RoaringBitmap / roaring

Roaring bitmaps in Go (golang), used by InfluxDB, Bleve, DataDog

http://roaringbitmap.org/

Apache License 2.0

2.52k stars 230 forks source link

ParAnd should have O(N) complexity where N is the number of containers #110

Open lemire opened 7 years ago

lemire commented 7 years ago

It seems that the current ParAnd implementation has O(N log(B)) complexity where N is the number of containers and B is the number of bitmaps. It should be possible to ensure that the complexity is O(N).

cc @maciej

lemire commented 7 years ago

In particular, if you intersect one empty bitmap with lots of non-empty bitmap, the algorithm should quickly return the empty set, without doing much merging.

Oppen commented 3 years ago

I think something like this should work (I wrote a dummy version but right now it crashes):

Allocate a slice for indices for each bitmap.
(Optionally) Sort from fewer to more keys. This would make it O(Blog(B)+N), but may exit faster.
For each key key1 in the first bitmap bm1:
- For each bitmap bmi other than the first:
  - If no more keys are available for bmi, then we exhausted the input and need to return whatever we aggregated already,.
  - For each key keyi:
    - If keyi < key1 skip the key, increasing the index for bmi, then go again.
    - If keyi == key1 move on to the next bmi.
    - Otherwise, key1 will be empty after the and, so just skip it and try with the next key from bm1.
- We finished the bmi loop without breaking from it. This means we found a key that's defined in all input bitmaps. Create a slice of containers for the current indices, pass it to the input channel. Go ahead with the next key1 from bm1.

Oppen commented 3 years ago

A more sophisticated version would use shotgun search for the current key, as well as skipping to the maximum found from the last iteration. But that's a reasonable draft I think.

Oppen commented 3 years ago

It works but doesn't change a bit 🤷 However, using a pool for the containers slice does decrease allocations and memory use by 7-8% in the benchmarks, without an execution time penalty.

lemire commented 3 years ago

There should never been any need for sorting.

You should never have to visit a key more than once.

Oppen commented 3 years ago

AFAIK you don't visit keys more than once with this approach. The sorting is just to exit before going through them all, but I don't think it makes much of a difference.

Oppen commented 3 years ago

I have an implementation that passes tests. However, I don't think it's the best code in terms of readability and I haven't written the benchmarks yet (there's none for FastAnd). I'll make a draft PR later today, but as of now it shouldn't be merged.

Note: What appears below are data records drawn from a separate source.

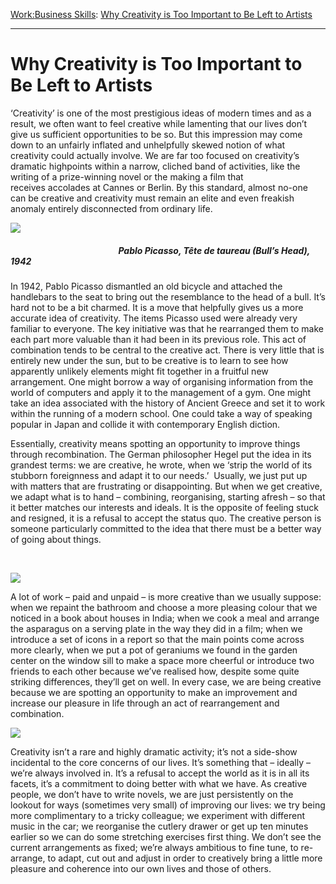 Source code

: [Work:](https://www.theschooloflife.com/thebookoflife/category/work/)[Business Skills](https://www.theschooloflife.com/thebookoflife/category/work/business-skills/): [Why Creativity is Too Important to Be Left to Artists](https://www.theschooloflife.com/thebookoflife/why-creativity-is-too-important-to-be-left-to-artists/)

* * *

# Why Creativity is Too Important to Be Left to Artists

‘Creativity’ is one of the most prestigious ideas of modern times and as a result, we often want to feel creative while lamenting that our lives don’t give us sufficient opportunities to be so. But this impression may come down to an unfairly inflated and unhelpfully skewed notion of what creativity could actually involve. We are far too focused on creativity’s dramatic highpoints within a narrow, cliched band of activities, like the writing of a prize-winning novel or the making a film that receives&nbsp;accolades at Cannes or Berlin. By this standard, almost no-one can be creative and creativity must remain an elite and even freakish anomaly entirely disconnected from ordinary life.

![](https://upload.wikimedia.org/wikipedia/en/e/ea/Pablo_Picasso%2C_1942%2C_T%C3%AAte_de_taureau_%28Bull%27s_Head%29%2C_Mus%C3%A9e_Picasso%2C_Paris.jpg)

##### &nbsp; &nbsp; &nbsp; &nbsp; &nbsp; &nbsp; &nbsp; &nbsp; &nbsp; &nbsp; &nbsp; &nbsp; &nbsp; &nbsp; &nbsp; &nbsp; &nbsp; &nbsp; &nbsp; &nbsp; &nbsp; &nbsp; &nbsp; &nbsp; &nbsp; &nbsp; Pablo Picasso, Tête de taureau (Bull’s Head), 1942

In 1942, Pablo Picasso dismantled an old bicycle and attached the handlebars to the seat to bring out the resemblance to the head of a bull. It’s hard not to be a bit charmed. It is a move that helpfully gives us a more accurate idea of creativity. The items Picasso used were already very familiar to everyone. The key initiative was that he rearranged them to make each part more valuable than it had been in its previous role. This act of combination tends to be central to the creative act. There is very little that is entirely new under the sun, but to be creative is to learn to see how apparently unlikely elements might fit together in a fruitful new arrangement. One might borrow a way of organising information from the world of computers and apply it to the management of a gym. One might take an idea associated with the history of Ancient Greece and set it to work within the running of a modern school. One could take a way of speaking popular in Japan and collide it with contemporary English diction.

Essentially, creativity means spotting an opportunity to improve things through recombination. The German philosopher Hegel put the idea in its grandest terms: we are creative, he wrote, when we ‘strip the world of its stubborn foreignness and adapt it to our needs.’ &nbsp;Usually, we just put up with matters that are frustrating or disappointing. But when we get creative, we adapt what is to hand – combining, reorganising, starting afresh – so that it better matches our interests and ideals. It is the opposite of feeling stuck and resigned, it is a refusal to accept the status quo. The creative person is someone particularly committed to the idea&nbsp;that there must be a better way of going about things.

**&nbsp;**

![](https://www.theschooloflife.com/thebookoflife/wp-content/uploads/2017/01/Vincent_van_Gogh_-_Landscape_from_Saint-Re%CC%81my_-_Google_Art_Project-1024x802.jpg)

A lot of work – paid and unpaid – is more creative than we usually suppose: when we repaint the bathroom and choose a more pleasing colour that we noticed in a book about houses in India; when we cook a meal and arrange the asparagus on a serving plate in the way they did in a film; when we introduce a set of icons in a report so that the main points come across more clearly, when we put a pot of geraniums we found in the garden center on the window sill to make a space more cheerful or introduce two friends to each other because we’ve realised how, despite some quite striking differences, they’ll get on well. In every case, we are being creative because we are spotting an opportunity to make an improvement and increase our pleasure in life through an act of rearrangement and combination.

![](http://everypainterpaintshimself.com/article_images_new/The_Meal_Detail_of_Knife.png)

Creativity isn’t a rare and highly dramatic activity; it’s not a side-show incidental to the core concerns of our lives. It’s something that – ideally – we’re always involved in. It’s a refusal to accept the world as it is in all its facets, it’s a commitment to doing better with what we have. As creative people, we don’t have to write novels, we are just persistently on the lookout for ways (sometimes very small) of improving our lives: we try being more complimentary to a tricky colleague; we experiment with different music in the car; we reorganise the cutlery drawer or get up ten minutes earlier so we can do some stretching exercises first thing. We don’t see the current arrangements as fixed; we’re always ambitious to fine tune, to re-arrange, to adapt, cut out and adjust in order to creatively bring a little more pleasure and coherence into our own lives and those of others.
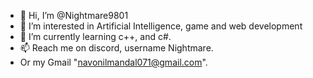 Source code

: - 👋 Hi, I’m @Nightmare9801
- 👀 I’m interested in Artificial Intelligence, game and web development
- 🌱 I’m currently learning c++, and c#.
- 📫 Reach me on discord, username Nightmare.
- Or my Gmail "navonilmandal071@gmail.com".
<!---
Nightmare9801/Nightmare9801 is a ✨ special ✨ repository because its `README.md` (this file) appears on your GitHub profile.
You can click the Preview link to take a look at your changes.
--->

EDIT: I just revived my branch for doing the same for FastAnd and forgot the original one was for the ParAnd function. I can only guess that I wanted to see where the difference comes from. But I think where this will matter most will be when bitmaps have many defined keys where the log part is significant, I'm not sure if our benchmarks cover that case.

Oppen commented 3 years ago

I think it's related enough to mention it tho. This implementation uses the shotgun search approach to skip irrelevant containers.